February 17, 2014 at 11:15 pm

Media sources in Israel have revealed that the Israeli Transport Minister and Railway Authority have prepared a blueprint for the extension of the country’s railway network to service the illegal Jewish settler communities across the occupied West Bank. The scheme being developed by Yisrael Katz is set to bring the total length of the network to 475km. Katz is a member of the ruling Likud party of Prime Minister Benjamin Netanyahu.

According to the online edition of Ha’aretz newspaper, the scheme will see the construction of 11 new railway lines. The article drew attention to the fact that the project was reviewed last December by the Israel Defence Force’s Supreme Planning body in the West Bank’s “civil administration” with a view to going ahead with planning procedures and the submission of amendments to the blueprint.


One of the networks’ planned routes, called the Mountain Back Line, passes through the city of Jenin in the northern West Bank, Nablus, Ramallah, Jerusalem, the settlement of Maale Adumim located between Jerusalem and Jericho, and continues to Bethlehem and Hebron in the south of the occupied territory. The Jordan Valley Line runs parallel to the border with Jordan and links the settlement of Eilat in the far south of the occupied Palestinian territories, with the Dead Sea, Jericho, and Beisan to the north of the Jordan Valley; from there, it turns westwards towards Haifa.

According to Ha’aretz, the first section of the new routes planned originates inside Israel and runs to the settlement of Ariel, the largest illegal Jewish settlement in the northern West Bank. Planning has been completed in detail, linking the settlement of Roche Ha’in (built on land belonging to the town of Ra’s al-Ayn, occupied in 1948), and Nablus in the West Bank. The proposed routes criss-cross the West Bank and include occupied Jerusalem.

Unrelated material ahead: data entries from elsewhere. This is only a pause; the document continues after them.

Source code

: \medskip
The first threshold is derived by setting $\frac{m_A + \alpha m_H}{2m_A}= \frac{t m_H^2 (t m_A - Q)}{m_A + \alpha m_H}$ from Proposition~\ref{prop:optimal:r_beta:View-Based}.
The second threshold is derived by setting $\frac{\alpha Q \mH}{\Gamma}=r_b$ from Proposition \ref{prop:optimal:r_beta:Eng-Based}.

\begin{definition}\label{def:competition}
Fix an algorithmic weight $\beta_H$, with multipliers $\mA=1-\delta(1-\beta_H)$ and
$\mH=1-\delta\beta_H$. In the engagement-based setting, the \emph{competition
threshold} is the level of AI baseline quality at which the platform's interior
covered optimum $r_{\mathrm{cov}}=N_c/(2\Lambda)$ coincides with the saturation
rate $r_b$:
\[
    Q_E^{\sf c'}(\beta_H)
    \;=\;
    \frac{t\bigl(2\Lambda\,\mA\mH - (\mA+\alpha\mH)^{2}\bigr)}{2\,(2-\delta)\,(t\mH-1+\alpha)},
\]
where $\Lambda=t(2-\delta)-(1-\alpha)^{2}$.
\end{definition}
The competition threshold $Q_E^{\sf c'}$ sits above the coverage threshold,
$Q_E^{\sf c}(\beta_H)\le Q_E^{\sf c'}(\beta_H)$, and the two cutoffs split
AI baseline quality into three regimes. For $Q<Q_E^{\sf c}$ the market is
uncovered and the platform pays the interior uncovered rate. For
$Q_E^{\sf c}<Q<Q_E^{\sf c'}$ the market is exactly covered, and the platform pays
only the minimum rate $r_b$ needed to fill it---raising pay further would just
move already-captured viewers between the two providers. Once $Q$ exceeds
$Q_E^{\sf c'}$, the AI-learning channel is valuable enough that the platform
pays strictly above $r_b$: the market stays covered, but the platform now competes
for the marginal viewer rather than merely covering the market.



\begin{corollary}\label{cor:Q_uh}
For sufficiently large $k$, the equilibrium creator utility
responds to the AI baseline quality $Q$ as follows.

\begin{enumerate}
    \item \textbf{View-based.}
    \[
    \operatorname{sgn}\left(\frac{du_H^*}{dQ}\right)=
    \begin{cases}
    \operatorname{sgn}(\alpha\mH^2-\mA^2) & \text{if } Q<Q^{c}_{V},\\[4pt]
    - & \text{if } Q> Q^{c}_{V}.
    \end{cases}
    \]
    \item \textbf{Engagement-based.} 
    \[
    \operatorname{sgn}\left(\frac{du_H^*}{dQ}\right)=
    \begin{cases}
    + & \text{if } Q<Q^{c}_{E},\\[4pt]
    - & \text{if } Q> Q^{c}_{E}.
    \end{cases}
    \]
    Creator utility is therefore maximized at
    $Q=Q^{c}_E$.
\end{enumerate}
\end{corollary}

A supporting infrastructure is also planned by the Israeli occupation authorities, and the proposal includes an extension of the route to Gaza and neighbouring countries. The Chairman of the Planning Committee, Sholmo Moskovitz, said that the railway’s routes pass through Area A (subject to complete Palestinian administrative and security authority under the Oslo accords) and Area B, which is under Palestinian administrative control and but Israeli security.